═════ Provided data ═════

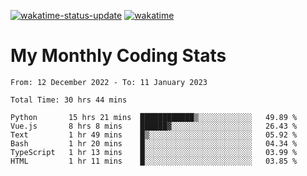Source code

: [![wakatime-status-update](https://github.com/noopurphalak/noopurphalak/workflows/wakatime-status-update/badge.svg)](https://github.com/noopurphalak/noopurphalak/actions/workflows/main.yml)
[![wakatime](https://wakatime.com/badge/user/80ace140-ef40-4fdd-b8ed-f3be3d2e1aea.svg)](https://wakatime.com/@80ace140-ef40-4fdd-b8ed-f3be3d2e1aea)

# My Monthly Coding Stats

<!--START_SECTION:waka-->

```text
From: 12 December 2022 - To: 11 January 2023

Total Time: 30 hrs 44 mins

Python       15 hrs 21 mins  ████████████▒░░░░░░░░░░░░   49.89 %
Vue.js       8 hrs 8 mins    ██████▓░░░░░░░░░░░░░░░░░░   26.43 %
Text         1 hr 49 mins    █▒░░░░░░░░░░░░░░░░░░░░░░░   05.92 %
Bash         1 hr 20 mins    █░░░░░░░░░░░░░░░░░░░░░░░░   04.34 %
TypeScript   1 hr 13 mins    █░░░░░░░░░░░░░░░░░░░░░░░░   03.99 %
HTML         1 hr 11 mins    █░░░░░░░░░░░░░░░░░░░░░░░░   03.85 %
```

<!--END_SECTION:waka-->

═════

## Aim of the exercise
Gather from the records above every line containing the string "wakatime".

## Exercise solution
: [![wakatime-status-update](https://github.com/noopurphalak/noopurphalak/workflows/wakatime-status-update/badge.svg)](https://github.com/noopurphalak/noopurphalak/actions/workflows/main.yml)
[![wakatime](https://wakatime.com/badge/user/80ace140-ef40-4fdd-b8ed-f3be3d2e1aea.svg)](https://wakatime.com/@80ace140-ef40-4fdd-b8ed-f3be3d2e1aea)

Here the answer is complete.